The people downtown aren’t real. The black outside the car is replaced with light and hundreds of people. We pass Spartans. We see the venue, Bungalows and Bears. Seconds later we see Anoush for the first time in maybe a year. I shout him. Gaz starts singing all the single ladies! All the single ladies!

Dave joins in and whilst we’re waiting behind someone in a queue to leave a car park Gaz undoes his seatbelt and, a blur, lunges forward to jab the horn, laughing maniacally.

Anoush has a kind of smart innocence which can be too much but is also what I love about him. I’m thinking about the drive home. I might as well be about to slay my first dragon. Anoush is amazed I took snake pass. Tonight feels worthwhile.

At the gig we meet Frankie and her friends. That drive has made me the closest I will get to being a king and I can’t stop staring at Frankie’s friend, a pretty girl with this low cut top whose name I never learn but who has awakened some medieval lust I try to ignore, not certain if she’s staring back at me or my staring.

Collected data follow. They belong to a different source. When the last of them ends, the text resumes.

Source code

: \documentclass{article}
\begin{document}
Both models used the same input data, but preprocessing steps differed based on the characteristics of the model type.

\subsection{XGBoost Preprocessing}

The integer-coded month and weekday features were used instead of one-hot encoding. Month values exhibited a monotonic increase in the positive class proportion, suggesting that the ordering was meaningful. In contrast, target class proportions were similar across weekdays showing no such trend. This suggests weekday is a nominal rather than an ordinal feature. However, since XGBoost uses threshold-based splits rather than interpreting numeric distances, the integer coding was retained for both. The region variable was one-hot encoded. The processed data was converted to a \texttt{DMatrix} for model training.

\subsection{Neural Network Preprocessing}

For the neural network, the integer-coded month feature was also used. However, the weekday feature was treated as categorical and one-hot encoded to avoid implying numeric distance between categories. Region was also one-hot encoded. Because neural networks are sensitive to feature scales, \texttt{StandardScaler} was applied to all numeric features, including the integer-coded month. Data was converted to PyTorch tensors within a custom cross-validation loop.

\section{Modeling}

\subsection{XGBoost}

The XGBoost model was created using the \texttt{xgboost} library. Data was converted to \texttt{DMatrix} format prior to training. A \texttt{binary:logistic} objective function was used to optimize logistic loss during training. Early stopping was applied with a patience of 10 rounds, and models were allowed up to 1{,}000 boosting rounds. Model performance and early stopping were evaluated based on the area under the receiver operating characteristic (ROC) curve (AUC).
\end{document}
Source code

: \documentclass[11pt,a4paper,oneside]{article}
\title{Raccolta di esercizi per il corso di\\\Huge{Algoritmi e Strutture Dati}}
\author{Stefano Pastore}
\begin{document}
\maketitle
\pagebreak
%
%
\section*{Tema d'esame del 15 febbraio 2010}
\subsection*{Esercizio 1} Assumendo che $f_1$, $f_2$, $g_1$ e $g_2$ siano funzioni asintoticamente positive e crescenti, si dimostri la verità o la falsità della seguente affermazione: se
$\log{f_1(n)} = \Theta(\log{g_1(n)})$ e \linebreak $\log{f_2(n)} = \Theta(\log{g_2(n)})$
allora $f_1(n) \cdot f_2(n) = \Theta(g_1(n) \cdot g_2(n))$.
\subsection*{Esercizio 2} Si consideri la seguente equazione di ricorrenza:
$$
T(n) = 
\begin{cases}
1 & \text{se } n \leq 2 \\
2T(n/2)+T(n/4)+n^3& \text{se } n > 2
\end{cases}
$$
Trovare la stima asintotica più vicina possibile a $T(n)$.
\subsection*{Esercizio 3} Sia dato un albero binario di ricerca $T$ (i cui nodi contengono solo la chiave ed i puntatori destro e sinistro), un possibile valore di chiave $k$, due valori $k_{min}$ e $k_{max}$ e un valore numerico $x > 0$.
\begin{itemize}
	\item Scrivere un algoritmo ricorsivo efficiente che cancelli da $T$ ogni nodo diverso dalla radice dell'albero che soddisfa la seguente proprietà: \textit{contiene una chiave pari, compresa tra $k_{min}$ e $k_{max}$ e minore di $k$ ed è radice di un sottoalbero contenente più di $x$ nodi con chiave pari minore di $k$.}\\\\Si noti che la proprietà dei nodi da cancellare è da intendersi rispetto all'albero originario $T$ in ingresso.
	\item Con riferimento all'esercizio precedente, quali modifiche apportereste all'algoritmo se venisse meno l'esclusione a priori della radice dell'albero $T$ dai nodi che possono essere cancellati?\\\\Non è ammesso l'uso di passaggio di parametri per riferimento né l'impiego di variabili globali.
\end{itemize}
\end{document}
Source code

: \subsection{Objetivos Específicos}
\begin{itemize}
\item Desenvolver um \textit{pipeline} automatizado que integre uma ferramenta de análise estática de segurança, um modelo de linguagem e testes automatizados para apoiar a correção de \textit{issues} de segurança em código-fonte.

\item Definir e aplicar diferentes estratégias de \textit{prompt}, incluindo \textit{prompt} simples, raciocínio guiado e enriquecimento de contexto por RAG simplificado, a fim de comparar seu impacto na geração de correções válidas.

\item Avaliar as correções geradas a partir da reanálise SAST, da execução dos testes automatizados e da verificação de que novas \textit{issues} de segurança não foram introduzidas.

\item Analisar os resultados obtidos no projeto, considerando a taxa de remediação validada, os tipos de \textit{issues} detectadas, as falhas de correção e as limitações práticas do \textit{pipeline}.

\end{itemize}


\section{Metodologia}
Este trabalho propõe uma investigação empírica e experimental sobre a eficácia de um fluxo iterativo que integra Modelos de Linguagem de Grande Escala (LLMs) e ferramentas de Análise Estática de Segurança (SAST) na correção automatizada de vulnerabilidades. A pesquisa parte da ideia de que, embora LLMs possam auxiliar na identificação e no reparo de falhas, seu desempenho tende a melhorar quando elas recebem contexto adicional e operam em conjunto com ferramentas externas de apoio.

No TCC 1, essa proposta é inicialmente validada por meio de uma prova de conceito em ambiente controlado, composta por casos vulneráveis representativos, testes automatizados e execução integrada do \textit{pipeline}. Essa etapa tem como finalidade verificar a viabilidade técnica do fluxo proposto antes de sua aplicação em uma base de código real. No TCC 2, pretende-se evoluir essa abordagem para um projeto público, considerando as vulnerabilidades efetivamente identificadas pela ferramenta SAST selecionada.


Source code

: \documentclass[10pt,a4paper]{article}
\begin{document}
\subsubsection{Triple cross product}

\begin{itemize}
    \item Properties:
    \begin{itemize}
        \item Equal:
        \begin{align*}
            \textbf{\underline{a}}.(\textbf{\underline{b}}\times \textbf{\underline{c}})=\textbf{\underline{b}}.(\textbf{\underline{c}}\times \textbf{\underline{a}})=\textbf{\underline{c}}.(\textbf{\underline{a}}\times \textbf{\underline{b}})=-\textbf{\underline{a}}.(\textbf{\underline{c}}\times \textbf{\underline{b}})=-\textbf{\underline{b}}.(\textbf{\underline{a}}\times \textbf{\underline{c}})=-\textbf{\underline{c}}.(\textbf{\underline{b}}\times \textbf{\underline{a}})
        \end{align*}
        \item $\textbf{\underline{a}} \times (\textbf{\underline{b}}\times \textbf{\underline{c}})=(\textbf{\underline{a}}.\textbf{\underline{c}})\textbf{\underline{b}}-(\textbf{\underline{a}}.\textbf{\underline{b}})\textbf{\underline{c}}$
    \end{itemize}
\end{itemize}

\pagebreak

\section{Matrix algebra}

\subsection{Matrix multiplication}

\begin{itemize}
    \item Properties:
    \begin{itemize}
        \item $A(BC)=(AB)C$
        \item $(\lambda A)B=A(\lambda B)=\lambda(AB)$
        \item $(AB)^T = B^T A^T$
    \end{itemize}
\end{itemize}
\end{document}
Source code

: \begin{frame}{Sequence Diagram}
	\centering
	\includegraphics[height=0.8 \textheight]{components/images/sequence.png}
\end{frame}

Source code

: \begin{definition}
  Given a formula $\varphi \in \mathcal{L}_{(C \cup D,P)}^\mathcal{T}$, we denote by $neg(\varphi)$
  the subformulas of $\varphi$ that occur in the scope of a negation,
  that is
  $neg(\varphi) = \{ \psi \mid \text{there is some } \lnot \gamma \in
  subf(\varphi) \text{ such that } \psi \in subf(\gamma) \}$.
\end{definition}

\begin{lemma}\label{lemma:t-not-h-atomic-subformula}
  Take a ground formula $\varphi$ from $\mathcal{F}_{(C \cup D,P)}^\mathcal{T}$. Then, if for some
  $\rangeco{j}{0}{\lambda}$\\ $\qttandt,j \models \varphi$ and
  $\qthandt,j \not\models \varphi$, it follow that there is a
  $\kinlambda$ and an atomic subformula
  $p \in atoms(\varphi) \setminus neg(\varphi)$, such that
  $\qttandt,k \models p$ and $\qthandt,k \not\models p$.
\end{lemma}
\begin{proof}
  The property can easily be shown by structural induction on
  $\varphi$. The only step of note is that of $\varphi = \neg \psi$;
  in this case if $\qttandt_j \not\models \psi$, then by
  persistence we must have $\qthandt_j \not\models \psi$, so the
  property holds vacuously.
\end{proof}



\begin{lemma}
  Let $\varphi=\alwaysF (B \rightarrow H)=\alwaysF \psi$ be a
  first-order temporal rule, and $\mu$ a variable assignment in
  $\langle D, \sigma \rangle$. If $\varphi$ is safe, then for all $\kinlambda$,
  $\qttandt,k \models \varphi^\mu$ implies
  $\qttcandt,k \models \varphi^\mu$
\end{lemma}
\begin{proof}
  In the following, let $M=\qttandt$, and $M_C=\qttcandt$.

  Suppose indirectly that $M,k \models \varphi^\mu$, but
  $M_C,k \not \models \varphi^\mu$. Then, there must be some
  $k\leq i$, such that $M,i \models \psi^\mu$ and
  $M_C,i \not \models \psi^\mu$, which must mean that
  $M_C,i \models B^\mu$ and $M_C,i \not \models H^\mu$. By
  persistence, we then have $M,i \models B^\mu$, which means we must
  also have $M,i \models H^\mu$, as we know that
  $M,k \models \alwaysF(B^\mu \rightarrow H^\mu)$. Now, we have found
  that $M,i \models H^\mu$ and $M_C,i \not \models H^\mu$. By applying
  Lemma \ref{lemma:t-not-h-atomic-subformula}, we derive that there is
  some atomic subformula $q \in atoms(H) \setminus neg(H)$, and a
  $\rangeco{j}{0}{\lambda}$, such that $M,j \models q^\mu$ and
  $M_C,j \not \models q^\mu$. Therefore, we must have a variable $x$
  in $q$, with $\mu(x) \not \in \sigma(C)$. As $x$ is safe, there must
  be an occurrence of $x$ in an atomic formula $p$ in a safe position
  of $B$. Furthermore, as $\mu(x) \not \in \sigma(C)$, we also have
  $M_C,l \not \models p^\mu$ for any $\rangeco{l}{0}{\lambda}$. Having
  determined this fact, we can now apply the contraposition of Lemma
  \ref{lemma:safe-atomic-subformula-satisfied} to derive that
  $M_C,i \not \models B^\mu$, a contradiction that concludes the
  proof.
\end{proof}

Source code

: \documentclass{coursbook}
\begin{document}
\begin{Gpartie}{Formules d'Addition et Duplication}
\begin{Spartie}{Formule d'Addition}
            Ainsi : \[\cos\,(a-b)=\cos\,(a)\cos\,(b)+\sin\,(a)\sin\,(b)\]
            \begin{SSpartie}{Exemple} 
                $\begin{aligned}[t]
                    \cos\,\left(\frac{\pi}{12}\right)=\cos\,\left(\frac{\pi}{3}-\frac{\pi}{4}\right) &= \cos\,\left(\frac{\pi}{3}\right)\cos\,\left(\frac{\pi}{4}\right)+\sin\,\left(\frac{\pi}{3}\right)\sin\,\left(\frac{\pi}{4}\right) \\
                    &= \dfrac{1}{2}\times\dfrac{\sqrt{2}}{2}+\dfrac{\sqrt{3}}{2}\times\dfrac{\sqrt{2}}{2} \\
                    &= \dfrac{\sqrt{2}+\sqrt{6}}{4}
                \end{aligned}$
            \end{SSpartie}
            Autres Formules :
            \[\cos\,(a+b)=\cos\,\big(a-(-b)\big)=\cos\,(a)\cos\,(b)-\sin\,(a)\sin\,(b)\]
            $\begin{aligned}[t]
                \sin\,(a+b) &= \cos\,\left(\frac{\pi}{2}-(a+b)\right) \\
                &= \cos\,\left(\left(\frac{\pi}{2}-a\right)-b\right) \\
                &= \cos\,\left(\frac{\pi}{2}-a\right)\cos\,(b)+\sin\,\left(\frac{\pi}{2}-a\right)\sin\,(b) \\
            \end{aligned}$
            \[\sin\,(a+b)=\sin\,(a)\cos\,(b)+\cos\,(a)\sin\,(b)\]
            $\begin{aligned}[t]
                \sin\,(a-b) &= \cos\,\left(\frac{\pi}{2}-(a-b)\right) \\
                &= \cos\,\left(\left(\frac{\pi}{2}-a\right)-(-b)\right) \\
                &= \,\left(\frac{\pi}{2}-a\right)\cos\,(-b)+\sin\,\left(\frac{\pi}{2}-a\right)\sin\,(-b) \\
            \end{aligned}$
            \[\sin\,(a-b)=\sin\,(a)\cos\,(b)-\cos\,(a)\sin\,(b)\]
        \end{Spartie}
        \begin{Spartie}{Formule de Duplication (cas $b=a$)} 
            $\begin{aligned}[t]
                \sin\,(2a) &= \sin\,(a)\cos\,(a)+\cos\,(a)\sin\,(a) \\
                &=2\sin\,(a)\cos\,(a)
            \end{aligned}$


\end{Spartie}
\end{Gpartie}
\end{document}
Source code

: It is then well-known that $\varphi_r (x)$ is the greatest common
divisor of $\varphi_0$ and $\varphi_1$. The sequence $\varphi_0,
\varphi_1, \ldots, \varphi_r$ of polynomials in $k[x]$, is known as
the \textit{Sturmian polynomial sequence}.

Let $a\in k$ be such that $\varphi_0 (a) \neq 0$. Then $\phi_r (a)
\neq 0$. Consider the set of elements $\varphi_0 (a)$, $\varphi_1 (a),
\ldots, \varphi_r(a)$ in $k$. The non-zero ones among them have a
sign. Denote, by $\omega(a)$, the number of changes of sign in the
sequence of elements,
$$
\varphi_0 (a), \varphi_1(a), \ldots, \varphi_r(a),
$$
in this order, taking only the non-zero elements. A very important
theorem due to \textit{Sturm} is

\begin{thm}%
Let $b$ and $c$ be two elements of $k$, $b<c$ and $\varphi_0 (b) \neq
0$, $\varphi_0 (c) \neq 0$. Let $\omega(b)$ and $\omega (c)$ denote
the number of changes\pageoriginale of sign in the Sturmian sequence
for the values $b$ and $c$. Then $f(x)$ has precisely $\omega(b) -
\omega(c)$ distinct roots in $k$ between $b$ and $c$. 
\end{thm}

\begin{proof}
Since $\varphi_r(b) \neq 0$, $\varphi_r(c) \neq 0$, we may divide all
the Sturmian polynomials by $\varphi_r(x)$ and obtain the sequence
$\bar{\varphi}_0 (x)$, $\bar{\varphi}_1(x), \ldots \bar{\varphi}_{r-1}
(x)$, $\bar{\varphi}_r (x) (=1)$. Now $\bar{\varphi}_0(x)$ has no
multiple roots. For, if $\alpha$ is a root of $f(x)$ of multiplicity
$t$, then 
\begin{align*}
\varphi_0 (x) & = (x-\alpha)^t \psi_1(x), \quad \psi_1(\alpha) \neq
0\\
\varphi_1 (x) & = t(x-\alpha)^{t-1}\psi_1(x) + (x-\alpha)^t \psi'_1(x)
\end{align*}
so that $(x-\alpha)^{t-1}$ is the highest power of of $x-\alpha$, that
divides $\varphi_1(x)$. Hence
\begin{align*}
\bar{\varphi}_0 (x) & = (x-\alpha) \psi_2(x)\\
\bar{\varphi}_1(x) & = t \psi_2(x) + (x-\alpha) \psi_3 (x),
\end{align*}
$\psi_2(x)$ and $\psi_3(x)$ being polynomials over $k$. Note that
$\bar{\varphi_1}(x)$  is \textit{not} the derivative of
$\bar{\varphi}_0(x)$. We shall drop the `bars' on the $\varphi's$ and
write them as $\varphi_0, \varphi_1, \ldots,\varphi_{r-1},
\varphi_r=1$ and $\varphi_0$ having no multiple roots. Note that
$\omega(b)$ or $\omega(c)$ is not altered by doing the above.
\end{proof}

The support act is The Ruby Kid, a Sheffield rapper. He usually performs with a band but tonight just plays to instrumental mp3s from his laptop. His opening song is vocals only.

He name drops James Joyce and Jean Paul Sartre and I feel like if he was just a writer he wouldn’t be anything new, but since he’s rapping it makes all the difference, though I don’t think it should. But we might get on ok if we were drinking together, and he seems like a drinker.

The phrase each more lovely than the last was invented for girls who go to Themselves gigs.

“Hey shut the fuck up back there,” Doseone tells the people at the back.
“No, no, it’s a bar, dude, it’s a bar,” Jel tells him.
“I don’t care if it’s Mao Tse Tung and his closest advisors birthing communism.”

This was worth the drive. Doseone’s rapping has a force it doesn’t on record. I get the same feeling watching him freestyle as I do watching Bruce Lee fight.

About Jel Dave says, I had an MPC and I was fucking shit; this guy is FUCKING AMAZING. Dave’s hair is wet where he finished the spliff.
“Roland!” he says, “I’m drunk! But I sincerely love you!”
I love you too man, I tell him.

“I’m getting bored,” Gaz tells me. Talking at gigs is like standing in front of paintings.
“I can’t understand what he says and they don’t do anything with the songs.”
Aren’t they doing something now? I ask, but he doesn’t hear.

It feels like sometimes Doseone is trying to create a texture with his voice. Sometimes the pleasure for me is listening, figuring out what he’s saying and what he might mean, as with any lyrics.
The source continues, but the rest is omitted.